_Action item:_
Without the pictures, return each record as it appears.

_Dataset excerpts:_

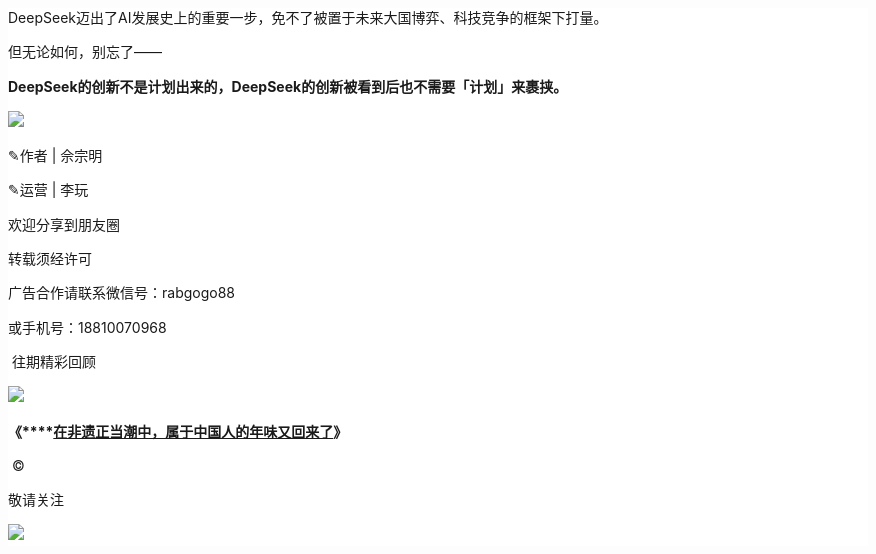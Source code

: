 DeepSeek迈出了AI发展史上的重要一步，免不了被置于未来大国博弈、科技竞争的框架下打量。  

但无论如何，别忘了——  

**DeepSeek的创新不是计划出来的，DeepSeek的创新被看到后也不需要「计划」来裹挟。**  

![](https://images.weserv.nl/?url=https%3A//mmbiz.qpic.cn/mmbiz_png/d7ibhuc8XmdoN9Y4ZT0IceCpzy5SCp0cZ3N4vtKUtnjj1rDgB6fhP1Ru8WKlNouOqgI1fUBdSWdeL8k9khT2D5w/640%3Fwx_fmt%3Dpng)  

✎作者 | 佘宗明  

✎运营 | 李玩  

欢迎分享到朋友圈  

转载须经许可

广告合作请联系微信号：rabgogo88

或手机号：18810070968

  

 往期精彩回顾  

[![](https://images.weserv.nl/?url=https%3A//mmbiz.qpic.cn/sz_mmbiz_jpg/d7ibhuc8XmdrbKibBnsBILQ7dPD4O3EzIZ4pqMbd6otLzrj7HkkIYavVrfXZzIibLMgh843WjfYvX8qicvTJarj99Q/640%3Fwx_fmt%3Djpeg)](https://mp.weixin.qq.com/s?__biz=Mzg2MDY0MTc4OA==&mid=2247497574&idx=1&sn=0bba1c3ff473a27a7e1e76968beac8e1&scene=21#wechat_redirect)

**《****[在非遗正当潮中，属于中国人的年味又回来了](https://mp.weixin.qq.com/s?__biz=Mzg2MDY0MTc4OA==&mid=2247497574&idx=1&sn=0bba1c3ff473a27a7e1e76968beac8e1&scene=21#wechat_redirect)》**  

 ©

敬请关注  

![](https://images.weserv.nl/?url=https%3A//mmbiz.qpic.cn/sz_mmbiz_png/d7ibhuc8Xmdqgsjks4lfpibCHI8yGCjKq97LOhVtFOzmKagHuPhmiaSulAeczoY5h1jH8pkuaf8UJOQ9PicdnZUtMg/640%3Fwx_fmt%3Dpng)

_Response to this task:_
Source code

: DeepSeek迈出了AI发展史上的重要一步，免不了被置于未来大国博弈、科技竞争的框架下打量。  

但无论如何，别忘了——  

**DeepSeek的创新不是计划出来的，DeepSeek的创新被看到后也不需要「计划」来裹挟。**  

![](https://images.weserv.nl/?url=https%3A//mmbiz.qpic.cn/mmbiz_png/d7ibhuc8XmdoN9Y4ZT0IceCpzy5SCp0cZ3N4vtKUtnjj1rDgB6fhP1Ru8WKlNouOqgI1fUBdSWdeL8k9khT2D5w/640%3Fwx_fmt%3Dpng)  

✎作者 | 佘宗明  

✎运营 | 李玩  

欢迎分享到朋友圈  

转载须经许可

广告合作请联系微信号：rabgogo88

或手机号：18810070968

  

 往期精彩回顾  

[![](https://images.weserv.nl/?url=https%3A//mmbiz.qpic.cn/sz_mmbiz_jpg/d7ibhuc8XmdrbKibBnsBILQ7dPD4O3EzIZ4pqMbd6otLzrj7HkkIYavVrfXZzIibLMgh843WjfYvX8qicvTJarj99Q/640%3Fwx_fmt%3Djpeg)](https://mp.weixin.qq.com/s?__biz=Mzg2MDY0MTc4OA==&mid=2247497574&idx=1&sn=0bba1c3ff473a27a7e1e76968beac8e1&scene=21#wechat_redirect)

**《****[在非遗正当潮中，属于中国人的年味又回来了](https://mp.weixin.qq.com/s?__biz=Mzg2MDY0MTc4OA==&mid=2247497574&idx=1&sn=0bba1c3ff473a27a7e1e76968beac8e1&scene=21#wechat_redirect)》**  

 ©

敬请关注  

![](https://images.weserv.nl/?url=https%3A//mmbiz.qpic.cn/sz_mmbiz_png/d7ibhuc8Xmdqgsjks4lfpibCHI8yGCjKq97LOhVtFOzmKagHuPhmiaSulAeczoY5h1jH8pkuaf8UJOQ9PicdnZUtMg/640%3Fwx_fmt%3Dpng)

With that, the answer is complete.